Colombia’s Central Bank again voted to keep the country’s interest rate unchanged at 3.5% in Friday’s monetary policy meeting.
This is the third successive monthly meeting at which the bank has decided to leave the rate unchanged, after reducing the rate by 6.5 points in successive meetings over the course of 2009. The bank slashed the benchmark interest rate from 10% in December 2008 to its current record low, in an attempt to boost Colombia’s economy during the global downturn.
The danger of inflation informed the bank’s decision not to cut rates further. According to the bank’s head Jose Dario Uribe, the decision took into account the slight increase in inflation in January, and the probable impact of the El Niño phenomenon, which damages crops and therefore raises prices.

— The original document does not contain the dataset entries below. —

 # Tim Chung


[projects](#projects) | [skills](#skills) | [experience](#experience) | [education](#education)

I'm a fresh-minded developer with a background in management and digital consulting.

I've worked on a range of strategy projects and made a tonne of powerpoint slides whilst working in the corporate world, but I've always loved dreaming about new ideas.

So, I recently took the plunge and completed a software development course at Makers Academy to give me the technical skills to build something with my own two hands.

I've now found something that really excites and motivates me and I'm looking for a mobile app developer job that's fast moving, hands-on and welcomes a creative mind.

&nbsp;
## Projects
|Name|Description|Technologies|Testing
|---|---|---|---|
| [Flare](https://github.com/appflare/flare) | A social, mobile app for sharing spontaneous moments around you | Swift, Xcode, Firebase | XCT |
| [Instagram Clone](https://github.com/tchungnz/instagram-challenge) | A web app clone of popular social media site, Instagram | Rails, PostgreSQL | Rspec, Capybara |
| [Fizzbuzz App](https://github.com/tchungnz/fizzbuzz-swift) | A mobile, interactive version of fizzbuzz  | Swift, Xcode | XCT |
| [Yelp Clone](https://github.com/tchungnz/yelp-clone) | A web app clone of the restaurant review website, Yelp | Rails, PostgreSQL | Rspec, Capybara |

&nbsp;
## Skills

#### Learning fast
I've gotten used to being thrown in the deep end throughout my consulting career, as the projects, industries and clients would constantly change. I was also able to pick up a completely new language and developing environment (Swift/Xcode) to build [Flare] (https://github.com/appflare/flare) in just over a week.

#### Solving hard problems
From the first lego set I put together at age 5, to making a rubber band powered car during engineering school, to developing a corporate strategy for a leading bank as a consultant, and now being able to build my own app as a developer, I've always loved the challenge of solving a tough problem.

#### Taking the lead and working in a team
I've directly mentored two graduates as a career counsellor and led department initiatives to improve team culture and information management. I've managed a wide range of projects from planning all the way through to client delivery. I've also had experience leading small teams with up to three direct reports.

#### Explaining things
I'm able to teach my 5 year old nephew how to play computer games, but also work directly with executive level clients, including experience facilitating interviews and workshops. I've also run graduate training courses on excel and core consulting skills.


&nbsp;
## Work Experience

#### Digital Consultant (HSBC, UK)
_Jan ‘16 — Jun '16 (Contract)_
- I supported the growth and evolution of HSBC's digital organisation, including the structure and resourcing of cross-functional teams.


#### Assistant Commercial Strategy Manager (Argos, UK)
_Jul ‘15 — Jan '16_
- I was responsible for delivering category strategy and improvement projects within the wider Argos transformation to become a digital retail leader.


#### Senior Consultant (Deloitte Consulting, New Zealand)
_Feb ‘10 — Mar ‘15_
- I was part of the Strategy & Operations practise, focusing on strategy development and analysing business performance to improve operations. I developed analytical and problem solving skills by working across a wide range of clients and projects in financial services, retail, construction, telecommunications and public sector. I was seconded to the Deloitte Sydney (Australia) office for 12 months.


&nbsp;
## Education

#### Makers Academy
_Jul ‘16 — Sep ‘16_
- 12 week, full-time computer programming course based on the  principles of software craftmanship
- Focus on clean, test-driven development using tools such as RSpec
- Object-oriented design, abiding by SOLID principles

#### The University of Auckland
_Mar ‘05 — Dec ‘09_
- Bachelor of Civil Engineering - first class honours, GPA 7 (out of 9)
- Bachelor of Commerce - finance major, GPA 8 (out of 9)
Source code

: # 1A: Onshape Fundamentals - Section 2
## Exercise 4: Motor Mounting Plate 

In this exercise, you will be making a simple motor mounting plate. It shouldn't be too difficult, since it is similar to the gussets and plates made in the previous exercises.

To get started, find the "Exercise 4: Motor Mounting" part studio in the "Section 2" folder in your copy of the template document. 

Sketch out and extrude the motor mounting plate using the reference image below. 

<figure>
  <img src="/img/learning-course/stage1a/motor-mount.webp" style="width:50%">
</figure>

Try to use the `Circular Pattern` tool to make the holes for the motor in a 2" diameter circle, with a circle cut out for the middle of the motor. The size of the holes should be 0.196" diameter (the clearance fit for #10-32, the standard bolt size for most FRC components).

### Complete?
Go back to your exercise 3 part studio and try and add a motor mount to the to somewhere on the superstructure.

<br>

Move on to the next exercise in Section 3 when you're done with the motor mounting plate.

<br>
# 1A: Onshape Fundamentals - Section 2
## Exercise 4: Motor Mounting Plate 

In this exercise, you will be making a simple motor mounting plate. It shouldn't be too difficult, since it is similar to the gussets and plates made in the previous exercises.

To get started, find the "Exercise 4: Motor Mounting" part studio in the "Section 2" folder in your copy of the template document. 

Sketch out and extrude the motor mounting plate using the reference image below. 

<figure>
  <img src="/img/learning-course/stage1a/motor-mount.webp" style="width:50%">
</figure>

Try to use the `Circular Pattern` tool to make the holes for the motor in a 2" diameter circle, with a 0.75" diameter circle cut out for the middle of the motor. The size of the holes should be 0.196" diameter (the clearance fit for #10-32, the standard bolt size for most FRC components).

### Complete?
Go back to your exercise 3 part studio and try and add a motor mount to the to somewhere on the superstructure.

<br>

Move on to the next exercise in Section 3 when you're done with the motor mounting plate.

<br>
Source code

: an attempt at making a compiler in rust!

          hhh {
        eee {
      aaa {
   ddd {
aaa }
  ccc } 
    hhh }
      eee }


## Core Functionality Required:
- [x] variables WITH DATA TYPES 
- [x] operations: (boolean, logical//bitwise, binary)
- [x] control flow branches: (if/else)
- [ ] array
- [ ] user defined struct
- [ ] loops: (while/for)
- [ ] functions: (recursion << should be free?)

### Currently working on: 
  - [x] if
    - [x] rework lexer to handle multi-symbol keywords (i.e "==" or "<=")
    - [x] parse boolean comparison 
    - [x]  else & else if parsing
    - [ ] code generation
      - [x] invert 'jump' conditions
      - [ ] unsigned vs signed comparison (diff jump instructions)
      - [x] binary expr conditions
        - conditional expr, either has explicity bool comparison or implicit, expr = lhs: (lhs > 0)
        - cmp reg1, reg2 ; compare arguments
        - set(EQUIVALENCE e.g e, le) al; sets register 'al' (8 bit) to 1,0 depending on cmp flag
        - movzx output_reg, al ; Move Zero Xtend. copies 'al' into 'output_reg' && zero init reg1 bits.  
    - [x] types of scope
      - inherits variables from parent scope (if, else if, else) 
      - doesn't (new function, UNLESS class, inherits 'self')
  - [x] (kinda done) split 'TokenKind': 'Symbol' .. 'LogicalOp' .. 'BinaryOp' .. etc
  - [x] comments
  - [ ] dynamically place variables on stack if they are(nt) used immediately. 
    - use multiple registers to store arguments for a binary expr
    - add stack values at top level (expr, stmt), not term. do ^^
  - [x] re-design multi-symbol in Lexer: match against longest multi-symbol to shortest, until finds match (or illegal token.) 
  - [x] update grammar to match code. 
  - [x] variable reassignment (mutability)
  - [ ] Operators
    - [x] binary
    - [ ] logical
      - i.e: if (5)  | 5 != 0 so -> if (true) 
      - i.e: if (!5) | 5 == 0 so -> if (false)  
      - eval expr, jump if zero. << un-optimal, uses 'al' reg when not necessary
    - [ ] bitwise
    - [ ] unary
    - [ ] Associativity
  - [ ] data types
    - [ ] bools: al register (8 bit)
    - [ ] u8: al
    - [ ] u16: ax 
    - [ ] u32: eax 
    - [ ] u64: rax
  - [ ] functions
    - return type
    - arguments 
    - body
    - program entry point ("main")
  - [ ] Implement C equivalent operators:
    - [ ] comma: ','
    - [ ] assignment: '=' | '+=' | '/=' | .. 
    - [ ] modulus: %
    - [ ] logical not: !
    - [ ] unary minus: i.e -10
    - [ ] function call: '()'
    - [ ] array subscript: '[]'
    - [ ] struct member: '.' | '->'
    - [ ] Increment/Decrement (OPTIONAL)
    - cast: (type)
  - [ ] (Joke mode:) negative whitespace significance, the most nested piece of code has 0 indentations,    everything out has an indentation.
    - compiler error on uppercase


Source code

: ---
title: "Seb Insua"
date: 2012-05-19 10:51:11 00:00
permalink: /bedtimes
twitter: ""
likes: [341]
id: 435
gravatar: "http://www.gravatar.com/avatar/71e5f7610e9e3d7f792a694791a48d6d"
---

However, the bank judged that rates need not be raised to combat inflation, as inflation levels are predicted to remain within the bank’s target range for 2010 of between 2 and 4%.
The need to keep interest rates low in order to help the economy recover from the downturn was also important in the decision not to raise rates. “Available information shows that the quarterly GDP levels are still slowly recovering,” said Uribe.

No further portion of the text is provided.